Quite a puzzle

To: <>
Subject: Quite a puzzle
From: "Geoffrey Dabb" <>
Date: Sat, 25 Sep 2010 13:43:01 +1000

Thanks for those comments.  The helpful contributions of Dan, Philip, John R and Tobias justify Roger inscribing an unlikely juv Black kite on his list for that patch.


For those of literary tastes, I might mention that  my own comment ‘looking for all the world like a Black Kite’ was intended to echo what I recalled Richard Hannay saying when he met Sir Walter Bullivant in ‘The Thirty-nine Steps’:  “looking for all the world like a black stone” [the code phrase].  Hannay is referring to a near-invisible trout lurking in a stream.   However not entirely trusting my memory I consulted the text and find that what Hannay actually said was “”I’ve got him now.  You might swear he was a black stone”.


On the subject of raptor ID, I might add a further little anecdote.  On the Thursday, kiteless as we were, Roger took me to Shepherd’s Lookout.  A couple of raptors were circling below, which I initially took for goshawks, I suppose because birds can seem larger when you look down on them.  When they rose into the sky they could be confirmed as sparrowhawks  (slighter, squarish tails).  The 3 snaps on the left and the 2 on the right show a bird with a differing tail shape depending on how it is being held.











From: Daniel Mantle [
Sent: Saturday, 25 September 2010 12:01 AM
To: ;
Subject: RE: [canberrabirds] Quite a puzzle


Hi Geoffrey,

I would certainly agree with Philip on this id. Looks good for Black Kite to me:

1. Dark eye patch

2. Two-tone and rather slight bill (base of bill looks yellowish on my monitor but I wouldn't really expect too much colour on a young Black Kite but still the base of the bill is typically paler and in sharp contrast to the black tip whereas Whistling Kite never really show such a strong contrast)

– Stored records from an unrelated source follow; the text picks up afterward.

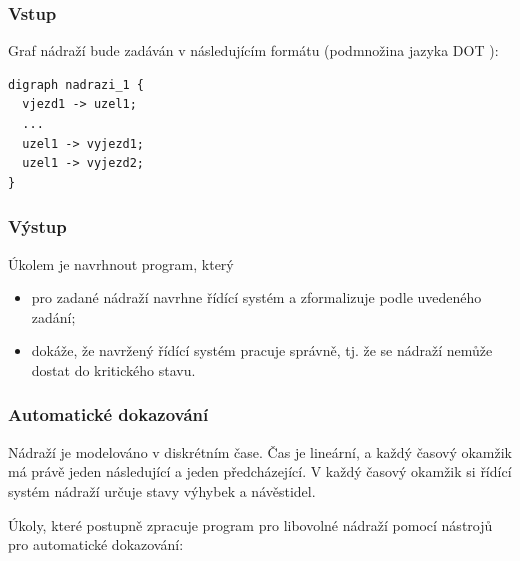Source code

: \documentclass[a4paper,journal]{IEEEtran}
\begin{document}
\subsubsection{Vstup}
Graf nádraží bude zadáván v následujícím formátu 
(podmnožina jazyka DOT \cite{Graphviz}):

\begin{verbatim}
digraph nadrazi_1 { 
  vjezd1 -> uzel1; 
  ...
  uzel1 -> vyjezd1; 
  uzel1 -> vyjezd2; 
} 
\end{verbatim}

\subsubsection{Výstup}
Úkolem je navrhnout program, který
\begin{itemize}
	\item pro zadané nádraží navrhne řídící systém a zformalizuje podle uvedeného zadání;
	\item dokáže, že navržený řídící systém pracuje správně, tj. že se nádraží nemůže dostat 
	do kritického stavu.
\end{itemize}

\subsubsection{Automatické dokazování}
Nádraží je modelováno v diskrétním čase. Čas je lineární, a každý časový okamžik má právě jeden následující a jeden předcházející. V každý časový okamžik si řídící systém nádraží určuje stavy výhybek a návěstidel.

Úkoly, které postupně zpracuje program pro libovolné nádraží pomocí nástrojů pro automatické dokazování:
\end{document}
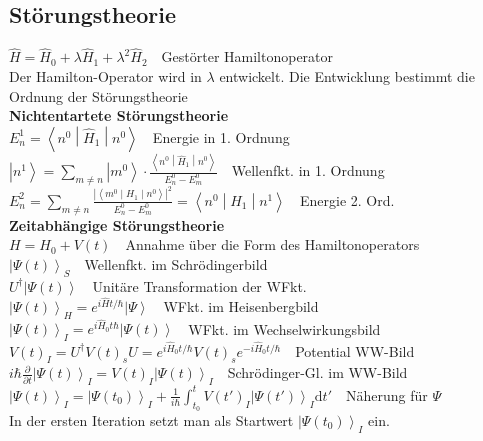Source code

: \documentclass[8pt,a4paper]{extarticle}
\newcommand{\frml}[2]{$#1$~\hfill~#2\\}
\newcommand{\pder}[2]{\frac{\partial#1}{\partial#2}}
\newcommand{\ket}[1]{\left|#1\right\rangle}
\newcommand{\oper}[1]{\hat#1}
\newcommand{\bratenket}[3]                            %
{\left\langle#1 \middle| #2 \middle|  %
#3\right\rangle}
\begin{document}
\begin{multicols}{3}
\subsection{St\"orungstheorie}
\frml{\oper{H} = \oper{H}_0 + \lambda\oper{H}_1 + \lambda^2\oper{H}_2}{Gest\"orter Hamiltonoperator}
Der Hamilton-Operator wird in $\lambda$ entwickelt. Die Entwicklung bestimmt die Ordnung der St\"orungstheorie\\
\textbf{Nichtentartete St\"orungstheorie}\\
\frml{E_n^1 = \bratenket{n^0}{\oper{H}_1}{n^0}}{Energie in 1. Ordnung}
\frml{\ket{n^1} = \sum_{m\neq n} \ket{m^0}\cdot\frac{\bratenket{n^0}{\oper{H}_1}{n^0}}{E_n^0-E_m^0}}{Wellenfkt. in 1. Ordnung}
\frml{E_n^2 = \sum_{m \neq n} \frac{\left|\bratenket{m^0}{H_1}{n^0}\right|^2}{E_n^0 - E_m^0} = \bratenket{n^0}{H_1}{n^1}}{Energie 2. Ord.}
\textbf{Zeitabh\"angige St\"orungstheorie}\\
\frml{H =H_0 + V(t)}{Annahme \"uber die Form des Hamiltonoperators}
\frml{\ket{\Psi(t)}_S}{Wellenfkt. im Schr\"odingerbild}
\frml{U^\dagger\ket{\Psi(t)}}{Unit\"are Transformation der WFkt.}
\frml{\ket{\Psi(t)}_H = e^{i\oper{H}t/\hbar}\ket{\Psi}}{WFkt. im Heisenbergbild}
\frml{\ket{\Psi(t)}_I = e^{i\oper{H}_0t\hbar}\ket{\Psi(t)}}{WFkt. im Wechselwirkungsbild}
\frml{V(t)_I = U^\dagger V(t)_s U = e^{i\oper{H}_0t/\hbar}V(t)_se^{-i\oper{H}_0t/\hbar}}{Potential WW-Bild}
\frml{i\hbar\pder{}{t}\ket{\Psi(t)}_I = V(t)_I\ket{\Psi(t)}_I}{Schr\"odinger-Gl. im WW-Bild}
\frml{\ket{\Psi(t)}_I = \ket{\Psi(t_0)}_I + \frac{1}{i\hbar}\int_{t_0}^tV(t')_I\ket{\Psi(t')}_I\mathrm{d}t'}{N\"aherung f\"ur $\Psi$}
In der ersten Iteration setzt man als Startwert $\ket{\Psi(t_0)}_I$ ein.\\

\end{multicols}
\end{document}
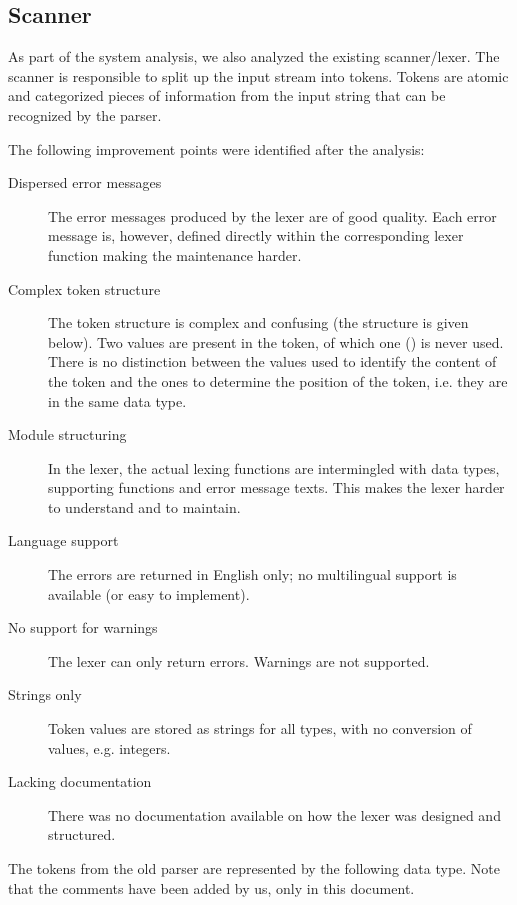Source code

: 
\subsection{Scanner}
\label{analysis:lexer}
As part of the system analysis, we also analyzed the existing scanner/lexer.
The scanner is responsible to split up the input stream into tokens.
Tokens are atomic and categorized pieces of information from the input string that can be recognized by the parser.

The following improvement points were identified after the analysis:
\begin{description}
  \item[Dispersed error messages]
    The error messages produced by the lexer are of good quality.
    Each error message is, however, defined directly within the corresponding lexer function making the maintenance harder.
  \item[Complex token structure]
    The token structure is complex and confusing (the structure is given below).
    Two values are present in the token, of which one () is never used.
    There is no distinction between the values used to identify the content of the token and the ones to determine the position of the token, i.e. they are in the same data type.
  \item[Module structuring]
    In the lexer, the actual lexing functions are intermingled with data types, supporting functions and error message texts.
    This makes the lexer harder to understand and to maintain.
  \item[Language support]
    The errors are returned in English only; no multilingual support is available (or easy to implement).
  \item[No support for warnings]
    The lexer can only return errors.
    Warnings are not supported.
  \item[Strings only]
    Token values are stored as strings for all types, with no conversion of values, e.g. integers.
  \item[Lacking documentation]
    There was no documentation available on how the lexer was designed and structured.
\end{description}

The tokens from the old parser are represented by the following data type.
Note that the comments have been added by us, only in this document.

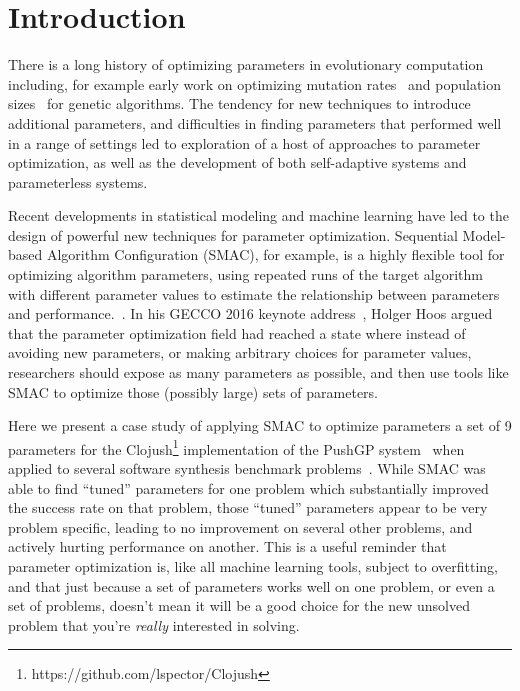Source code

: \section{Introduction}
\label{sec:introduction}

There is a long history of optimizing parameters in evolutionary computation
including, for example early work on optimizing mutation rates~\cite{back1993optimal} and 
population sizes~\cite{alander1992optimal} for genetic algorithms.
The tendency for new techniques to introduce additional parameters, 
and difficulties in finding parameters that performed well in a range of
settings led to exploration of a host of approaches to parameter
optimization, as well as the development of both self-adaptive systems
and parameterless systems.~\cite{lobo2007parameter}

Recent developments in statistical modeling and machine learning have
led to the design of powerful new techniques for parameter optimization. 
Sequential Model-based Algorithm Configuration (SMAC), for example, is a
highly flexible tool for optimizing algorithm parameters, using repeated runs
of the target algorithm with different parameter values to estimate
the relationship between parameters and performance.~\cite{HutHooLey11-SMAC}. In his GECCO 2016 keynote 
address~\cite{Hoos:2016:TCM:2908812.2908960}, Holger Hoos argued
that the parameter optimization field had reached a state where 
instead of avoiding new
parameters, or making arbitrary choices for parameter values, researchers
should expose as many parameters as possible, and then use tools like
SMAC to optimize those (possibly large) sets of parameters.

Here we present a case study of applying SMAC to optimize parameters a
set of 9 parameters for the Clojush\footnote{https://github.com/lspector/Clojush} 
implementation of the PushGP system~\cite{spector:2002:GPEM,push3gecco}
when applied to several software synthesis 
benchmark problems~\cite{Helmuth:2015:GECCO}. While SMAC was able to
find ``tuned'' parameters for one problem which substantially improved
the success rate on that problem, those ``tuned'' parameters appear to
be very problem specific, leading to no improvement on several other
problems, and actively hurting performance on another. This is a useful
reminder that parameter optimization is, like all machine learning tools,
subject to overfitting, and that just because a set of parameters works 
well on one problem, or even a set of problems, doesn't mean it will be
a good choice for the new unsolved problem that you're \emph{really}
interested in solving.

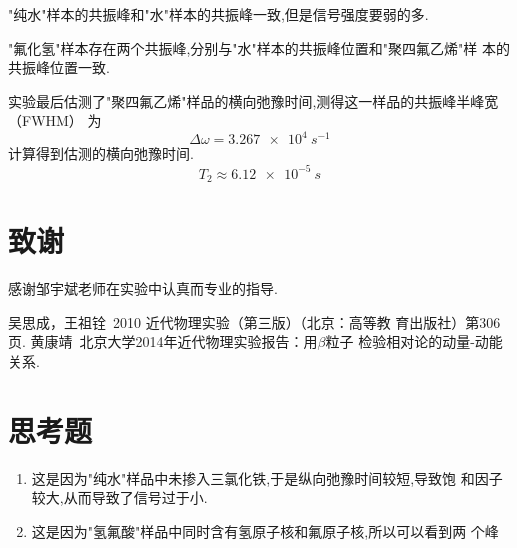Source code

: \documentclass[aps,pre,12pt,preprint,onecolumn,showpacs,showkeys]{revtex4-1}
\begin{document}
"纯水"样本的共振峰和"水"样本的共振峰一致,但是信号强度要弱的多.

"氟化氢"样本存在两个共振峰,分别与"水"样本的共振峰位置和"聚四氟乙烯"样
本的共振峰位置一致.

实验最后估测了"聚四氟乙烯"样品的横向弛豫时间,测得这一样品的共振峰半峰宽（FWHM）
为\begin{equation}
\Delta\omega = \SI{3.267e4}{s^{-1}}
\end{equation}
计算得到估测的横向弛豫时间.
\begin{equation}
T_2 \approx \SI{6.12e-5}{s}
\end{equation}

\section{致谢}

感谢邹宇斌老师在实验中认真而专业的指导.


\begin{thebibliography}{}
 吴思成，王祖铨~2010 近代物理实验（第三版）（北京：高等教
育出版社）第306页. 
 黄康靖~北京大学2014年近代物理实验报告：用$\beta$粒子
  检验相对论的动量-动能关系.
\end{thebibliography}

\clearpage
\appendix
\section{思考题}
\begin{enumerate}
\item  这是因为"纯水"样品中未掺入三氯化铁,于是纵向弛豫时间较短,导致饱
  和因子较大,从而导致了信号过于小.
\item 这是因为"氢氟酸"样品中同时含有氢原子核和氟原子核,所以可以看到两
  个峰
\end{enumerate}
\end{document}
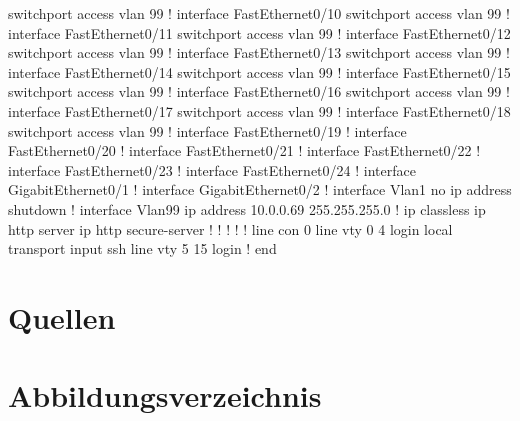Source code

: \documentclass[a4paper]{article}
\begin{document}
 switchport access vlan 99
!
interface FastEthernet0/10
 switchport access vlan 99
!
interface FastEthernet0/11
 switchport access vlan 99
!
interface FastEthernet0/12
 switchport access vlan 99
!
interface FastEthernet0/13
 switchport access vlan 99
!
interface FastEthernet0/14
 switchport access vlan 99
!
interface FastEthernet0/15
 switchport access vlan 99
!
interface FastEthernet0/16
 switchport access vlan 99
!
interface FastEthernet0/17
 switchport access vlan 99
!
interface FastEthernet0/18
 switchport access vlan 99
!
interface FastEthernet0/19
!
interface FastEthernet0/20
!
interface FastEthernet0/21
!
interface FastEthernet0/22
!
interface FastEthernet0/23
!
interface FastEthernet0/24
!
interface GigabitEthernet0/1
!
interface GigabitEthernet0/2
!
interface Vlan1
 no ip address
 shutdown
!
interface Vlan99
 ip address 10.0.0.69 255.255.255.0
!
ip classless
ip http server
ip http secure-server
!
!
!
!
!
line con 0
line vty 0 4
 login local
 transport input ssh
line vty 5 15
 login
!
end
\newpage

\section{Quellen}

\newpage
\section{Abbildungsverzeichnis}

\listoffigures
\end{document}
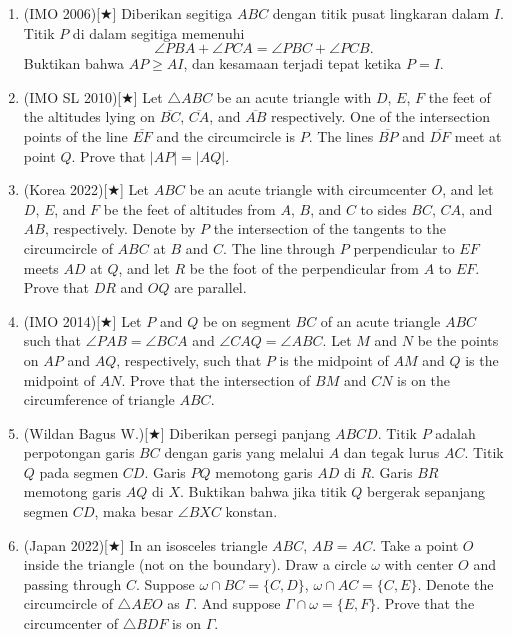 \documentclass[letterpaper, 13pt]{scrartcl}
\begin{document}
\begin{enumerate}
  \newpage
  \item (IMO 2006)[$\bigstar$] Diberikan segitiga $ABC$ dengan titik pusat lingkaran dalam $I$. Titik $P$ di dalam segitiga memenuhi
  \[
  \angle PBA + \angle PCA = \angle PBC + \angle PCB.
  \]
  Buktikan bahwa $AP \ge AI$, dan kesamaan terjadi tepat ketika $P = I$.

  \item (IMO SL 2010)[$\bigstar$] Let $\triangle ABC$ be an acute triangle with $D$, $E$, $F$ the feet of the altitudes lying on $\overline{BC}$, $\overline{CA}$, and $\overline{AB}$ respectively. One of the intersection points of the line $\overline{EF}$ and the circumcircle is $P$. The lines $\overline{BP}$ and $\overline{DF}$ meet at point $Q$. Prove that $|AP| = |AQ|$.

  \item (Korea 2022)[$\bigstar$] Let $ABC$ be an acute triangle with circumcenter $O$, and let $D$, $E$, and $F$ be the feet of altitudes from $A$, $B$, and $C$ to sides $BC$, $CA$, and $AB$, respectively. Denote by $P$ the intersection of the tangents to the circumcircle of $ABC$ at $B$ and $C$. The line through $P$ perpendicular to $EF$ meets $AD$ at $Q$, and let $R$ be the foot of the perpendicular from $A$ to $EF$. Prove that $DR$ and $OQ$ are parallel.

  \item (IMO 2014)[$\bigstar$] Let $P$ and $Q$ be on segment $BC$ of an acute triangle $ABC$ such that $\angle PAB=\angle BCA$ and $\angle CAQ=\angle ABC$. Let $M$ and $N$ be the points on $AP$ and $AQ$, respectively, such that $P$ is the midpoint of $AM$ and $Q$ is the midpoint of $AN$. Prove that the intersection of $BM$ and $CN$ is on the circumference of triangle $ABC$.

  \item (Wildan Bagus W.)[$\bigstar$] Diberikan persegi panjang $ABCD$. Titik $P$ adalah perpotongan garis $BC$ dengan garis yang melalui $A$ dan tegak lurus $AC$. Titik $Q$ pada segmen $CD$. Garis $PQ$ memotong garis $AD$ di $R$. Garis $BR$ memotong garis $AQ$ di $X$. Buktikan bahwa jika titik $Q$ bergerak sepanjang segmen $CD$, maka besar $\angle BXC$ konstan.

  \item (Japan 2022)[$\bigstar$] In an isosceles triangle $ABC$, $AB=AC$. Take a point $O$ inside the triangle (not on the boundary). Draw a circle $\omega$ with center $O$ and passing through $C$. Suppose $\omega\cap BC=\{C,D\}$, $\omega\cap AC=\{C,E\}$. Denote the circumcircle of $\triangle AEO$ as $\Gamma$. And suppose $\Gamma\cap\omega=\{E,F\}$. Prove that the circumcenter of $\triangle BDF$ is on $\Gamma$.


\end{enumerate}
\end{document}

3. looks like a pretty standard Black Kite tail shape to me

4. Long wings on the perched bird (almost reach tail tip whereas tail tip is much longer than wing tip on perched Whistlers)

5. Underwing pattern looks to be mostly dark - I don't think this is purely an artefact of the photography and I think we would still be seeing some of the classic Whistler underwing pattern in these shots. Black Kite underwing is somewhat variable but a nearly uniform dark underwing is fine for this species.

Cheers Dan

no other Whistling Kites have been seen in the vicinity.  Moreover the impression conveyed by the first picture above is of a fully plumaged bird.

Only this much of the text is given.